◆ **Task goal**:
Copy every line of the records below that holds the word "data".

========

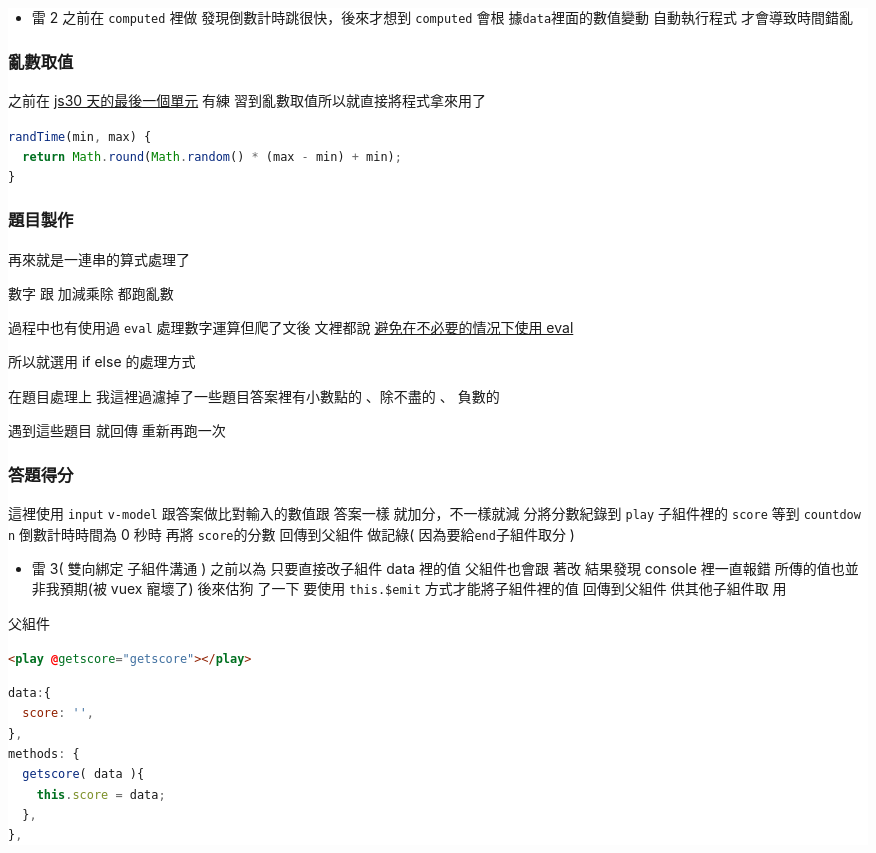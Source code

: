 - 雷 2 之前在 `computed` 裡做 發現倒數計時跳很快，後來才想到 `computed` 會根
  據`data`裡面的數值變動 自動執行程式 才會導致時間錯亂

### 亂數取值

之前在
[js30 天的最後一個單元](https://mtwmt.github.io/blog/JS30/30_Whack-A-Mole/) 有練
習到亂數取值所以就直接將程式拿來用了

```javascript
randTime(min, max) {
  return Math.round(Math.random() * (max - min) + min);
}
```

### 題目製作

再來就是一連串的算式處理了

數字 跟 加減乘除 都跑亂數

過程中也有使用過 `eval` 處理數字運算但爬了文後 文裡都說
[避免在不必要的情况下使用 eval](https://developer.mozilla.org/zh-CN/docs/Web/JavaScript/Reference/Global_Objects/eval#Don.27t_use_eval.21)

所以就選用 if else 的處理方式

在題目處理上 我這裡過濾掉了一些題目答案裡有小數點的 、除不盡的 、 負數的

遇到這些題目 就回傳 重新再跑一次

### 答題得分

這裡使用 `input` `v-model` 跟答案做比對輸入的數值跟 答案一樣 就加分，不一樣就減
分將分數紀錄到 `play` 子組件裡的 `score` 等到 `countdown` 倒數計時時間為 0 秒時
再將 `score`的分數 回傳到父組件 做記綠( 因為要給`end`子組件取分 )

- 雷 3( 雙向綁定 子組件溝通 ) 之前以為 只要直接改子組件 data 裡的值 父組件也會跟
  著改 結果發現 console 裡一直報錯 所傳的值也並非我預期(被 vuex 寵壞了) 後來估狗
  了一下 要使用 `this.$emit` 方式才能將子組件裡的值 回傳到父組件 供其他子組件取
  用

父組件

```html
<play @getscore="getscore"></play>
```

```javascript
data:{
  score: '',
},
methods: {
  getscore( data ){
    this.score = data;
  },
},
```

========

◆ **Solution to this exercise**:
  據`data`裡面的數值變動 自動執行程式 才會導致時間錯亂
- 雷 3( 雙向綁定 子組件溝通 ) 之前以為 只要直接改子組件 data 裡的值 父組件也會跟
data:{
  getscore( data ){
    this.score = data;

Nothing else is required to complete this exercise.